Lottery tech supplier Scientific Games Corporation (SGMS) reported a net loss of $24.7m in Q4 2012, a significant increase on the $8.5m loss in Q4 2011. Disappointed investors sent the stock tumbling nearly 7% on Tuesday. The company blamed the downturn on $24m of accelerated depreciation on gaming terminals and software and $5.8m in asset impairment charges on lottery systems contracts. Despite six consecutive quarters of revenue growth, SGMS has found profits elusive due to writedowns and restructuring costs. For the year as a whole, SGMS reported a net loss of $62.6m, despite revenue rising 7% to $940.6m.
SGMS’ Q4 revenue rose 4% to $249.2m and earnings rose 13% to $90.6m, but the operating loss of $6.3m was a dramatic reversal from the operating income of $19.2m in Q4 2011. Overall lottery systems revenue rose 16% to $80.7m and printed products increased 3.6% to $129.6m.

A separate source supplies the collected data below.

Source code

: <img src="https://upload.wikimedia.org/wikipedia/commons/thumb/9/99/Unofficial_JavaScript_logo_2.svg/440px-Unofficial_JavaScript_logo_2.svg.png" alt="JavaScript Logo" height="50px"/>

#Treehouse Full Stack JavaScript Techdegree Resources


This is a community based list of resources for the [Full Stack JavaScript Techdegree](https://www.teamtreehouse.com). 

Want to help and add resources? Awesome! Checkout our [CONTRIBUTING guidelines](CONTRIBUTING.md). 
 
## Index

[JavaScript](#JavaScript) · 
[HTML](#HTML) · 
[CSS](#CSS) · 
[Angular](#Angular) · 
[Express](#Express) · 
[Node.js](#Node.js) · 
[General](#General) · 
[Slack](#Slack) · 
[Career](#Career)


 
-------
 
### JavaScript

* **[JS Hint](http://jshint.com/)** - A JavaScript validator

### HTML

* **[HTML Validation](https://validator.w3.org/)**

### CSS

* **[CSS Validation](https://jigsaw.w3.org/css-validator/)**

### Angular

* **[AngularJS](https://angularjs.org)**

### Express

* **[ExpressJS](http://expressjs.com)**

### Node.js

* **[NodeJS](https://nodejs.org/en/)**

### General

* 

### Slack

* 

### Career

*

Instant ticket sales rose 3.9% in Italy and 5.1% in the US, although Chinese lottery sales remained weak despite the country’s overall lottery sector growing 18% in 2012. In a post-earnings call with analysts, SGMS CEO Lorne Weil said the Chinese decline in instant ticket retail sales had continued in 2013 but noted that the most recent two weeks of sales in China had been the best to date. The company also has high hopes for its new Greek lottery operations.
SG Gaming, SGMS’ gaming division that includes the Global Draw and Barcrest machine operations, saw revenue fall 12.3% to $38.9m due to the loss of its contract with UK bookie William Hill and the decision to exit the Australian over-the-counter business. But SG Gaming’s machines in Hills’ rival Ladbrokes produced 10% gains in gross win per machine per week and 11.5% gains in gross win per shop per week in 2012, which Weil believes bodes well for SG Gaming’s future earnings.
In more positive news, SGMS announced it had received permission from the Federal Trade Commission (FTC) to terminate the waiting period imposed on SGMS’ acquisition of gaming device maker/online gambling hopeful WMS Industries. In January, SGMS announced its intention to acquire WMS for $1.5b and with the waiting period precondition having been satisfied, the deal is now expected to close before the end of the year. However, transaction costs associated with the WMS takeover will likely subtract $46m from SGMS’ Q1 2013 results, with additional costs expected to have a “large impact” on results through 2013.